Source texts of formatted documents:
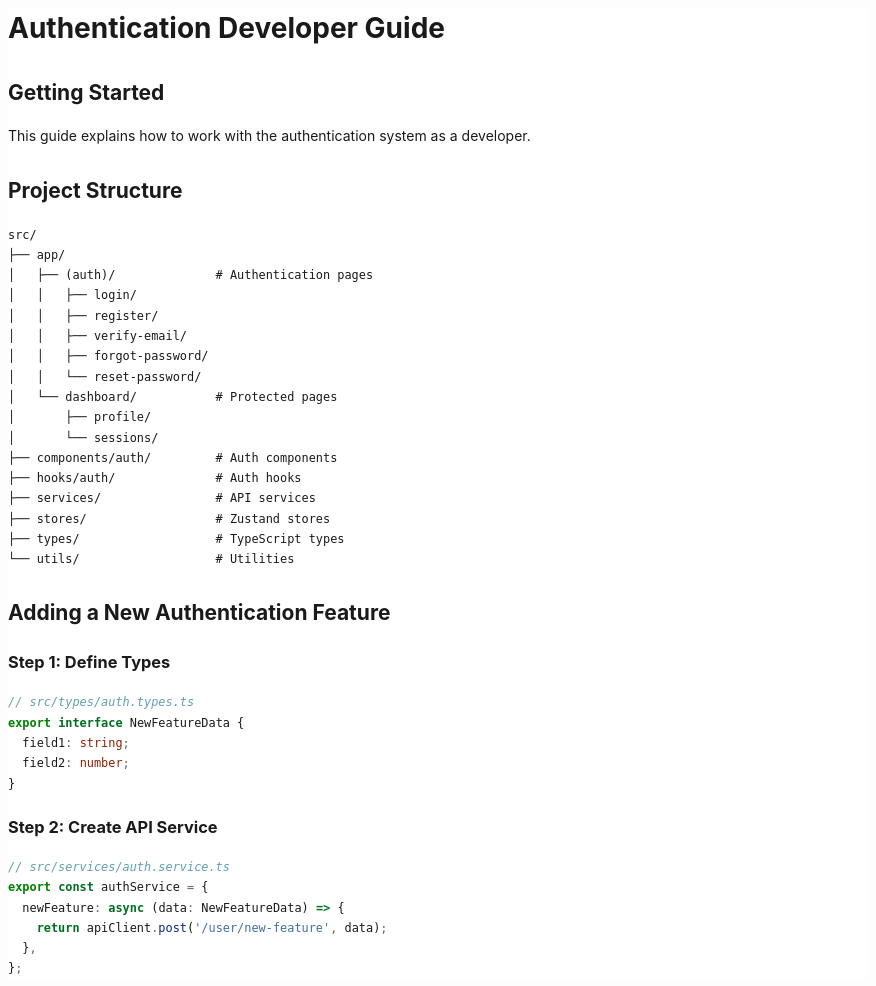# Authentication Developer Guide

## Getting Started

This guide explains how to work with the authentication system as a developer.

## Project Structure

```
src/
├── app/
│   ├── (auth)/              # Authentication pages
│   │   ├── login/
│   │   ├── register/
│   │   ├── verify-email/
│   │   ├── forgot-password/
│   │   └── reset-password/
│   └── dashboard/           # Protected pages
│       ├── profile/
│       └── sessions/
├── components/auth/         # Auth components
├── hooks/auth/              # Auth hooks
├── services/                # API services
├── stores/                  # Zustand stores
├── types/                   # TypeScript types
└── utils/                   # Utilities

```

## Adding a New Authentication Feature

### Step 1: Define Types

```typescript
// src/types/auth.types.ts
export interface NewFeatureData {
  field1: string;
  field2: number;
}
```

### Step 2: Create API Service

```typescript
// src/services/auth.service.ts
export const authService = {
  newFeature: async (data: NewFeatureData) => {
    return apiClient.post('/user/new-feature', data);
  },
};
```

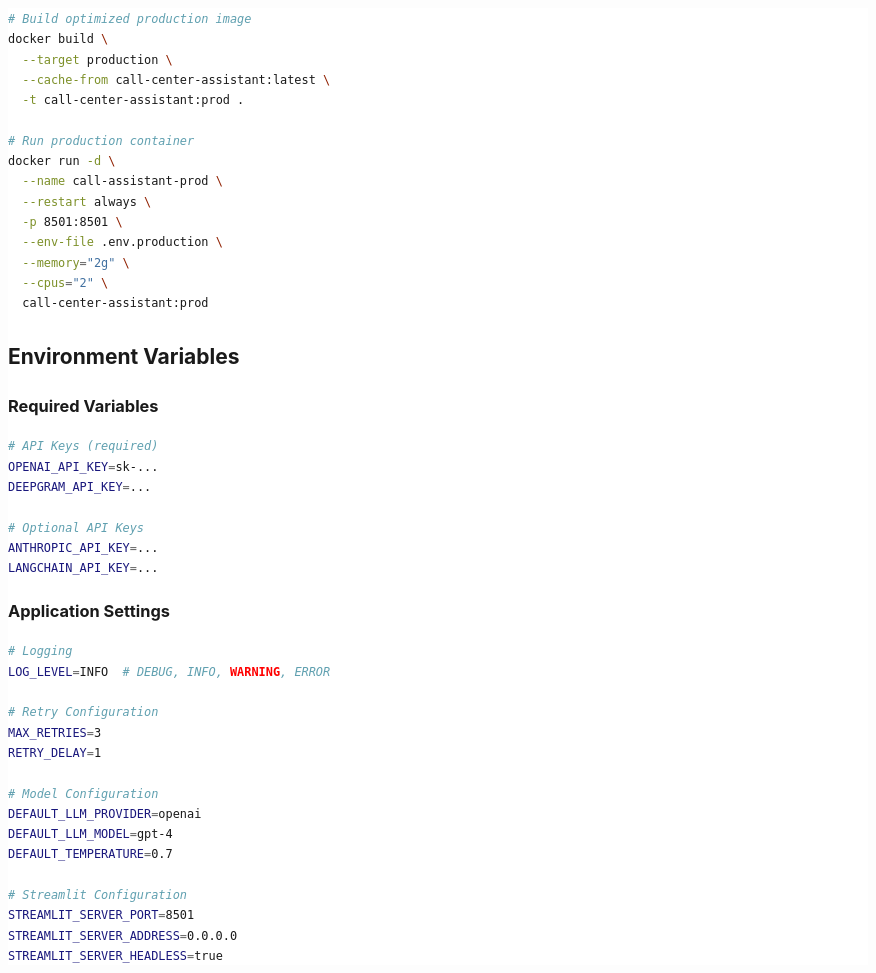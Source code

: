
 ```bash
# Build optimized production image
docker build \
  --target production \
  --cache-from call-center-assistant:latest \
  -t call-center-assistant:prod .

# Run production container
docker run -d \
  --name call-assistant-prod \
  --restart always \
  -p 8501:8501 \
  --env-file .env.production \
  --memory="2g" \
  --cpus="2" \
  call-center-assistant:prod
```

## Environment Variables

### Required Variables

```bash
# API Keys (required)
OPENAI_API_KEY=sk-...
DEEPGRAM_API_KEY=...

# Optional API Keys
ANTHROPIC_API_KEY=...
LANGCHAIN_API_KEY=...
```

### Application Settings

```bash
# Logging
LOG_LEVEL=INFO  # DEBUG, INFO, WARNING, ERROR

# Retry Configuration
MAX_RETRIES=3
RETRY_DELAY=1

# Model Configuration
DEFAULT_LLM_PROVIDER=openai
DEFAULT_LLM_MODEL=gpt-4
DEFAULT_TEMPERATURE=0.7

# Streamlit Configuration
STREAMLIT_SERVER_PORT=8501
STREAMLIT_SERVER_ADDRESS=0.0.0.0
STREAMLIT_SERVER_HEADLESS=true
```
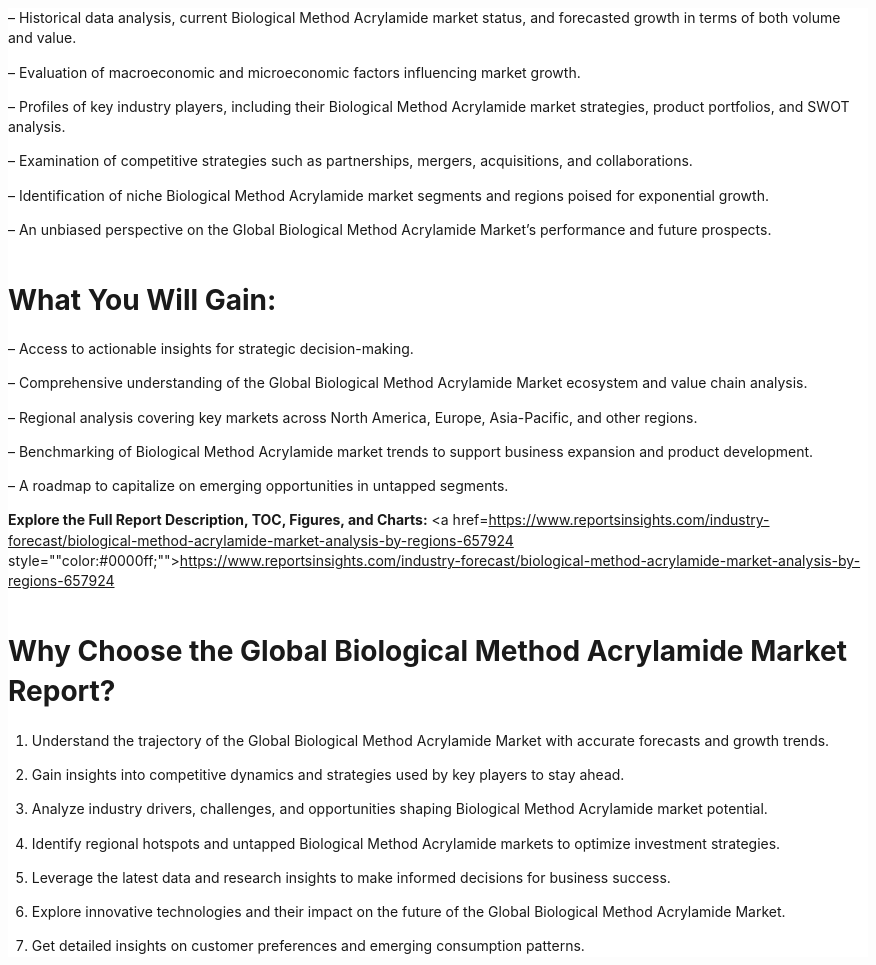 – Historical data analysis, current Biological Method Acrylamide market status, and forecasted growth in terms of both volume and value.

– Evaluation of macroeconomic and microeconomic factors influencing market growth.

– Profiles of key industry players, including their Biological Method Acrylamide market strategies, product portfolios, and SWOT analysis.

– Examination of competitive strategies such as partnerships, mergers, acquisitions, and collaborations.

– Identification of niche Biological Method Acrylamide market segments and regions poised for exponential growth.

– An unbiased perspective on the Global Biological Method Acrylamide Market’s performance and future prospects.

# <strong>What You Will Gain:</strong>

– Access to actionable insights for strategic decision-making.

– Comprehensive understanding of the Global Biological Method Acrylamide Market ecosystem and value chain analysis.

– Regional analysis covering key markets across North America, Europe, Asia-Pacific, and other regions.

– Benchmarking of Biological Method Acrylamide market trends to support business expansion and product development.

– A roadmap to capitalize on emerging opportunities in untapped segments.

<strong>Explore the Full Report Description, TOC, Figures, and Charts:</strong>
<a href=https://www.reportsinsights.com/industry-forecast/biological-method-acrylamide-market-analysis-by-regions-657924 style=""color:#0000ff;"">https://www.reportsinsights.com/industry-forecast/biological-method-acrylamide-market-analysis-by-regions-657924</a>

# <strong>Why Choose the Global Biological Method Acrylamide Market Report?</strong>

1. Understand the trajectory of the Global Biological Method Acrylamide Market with accurate forecasts and growth trends.

2. Gain insights into competitive dynamics and strategies used by key players to stay ahead.

3. Analyze industry drivers, challenges, and opportunities shaping Biological Method Acrylamide market potential.

4. Identify regional hotspots and untapped Biological Method Acrylamide markets to optimize investment strategies.

5. Leverage the latest data and research insights to make informed decisions for business success.

6. Explore innovative technologies and their impact on the future of the Global Biological Method Acrylamide Market.

7. Get detailed insights on customer preferences and emerging consumption patterns.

▶ REQUIRED ACTION: In your answer, include only the lines above starting at the line that holds "acquisitions, and collaborations." and ending at the line that holds "<strong>Explore the Full", copied exactly.

▶ REPLY:
– Examination of competitive strategies such as partnerships, mergers, acquisitions, and collaborations.

– Identification of niche Biological Method Acrylamide market segments and regions poised for exponential growth.

– An unbiased perspective on the Global Biological Method Acrylamide Market’s performance and future prospects.

# <strong>What You Will Gain:</strong>

– Access to actionable insights for strategic decision-making.

– Comprehensive understanding of the Global Biological Method Acrylamide Market ecosystem and value chain analysis.

– Regional analysis covering key markets across North America, Europe, Asia-Pacific, and other regions.

– Benchmarking of Biological Method Acrylamide market trends to support business expansion and product development.

– A roadmap to capitalize on emerging opportunities in untapped segments.

<strong>Explore the Full Report Description, TOC, Figures, and Charts:</strong>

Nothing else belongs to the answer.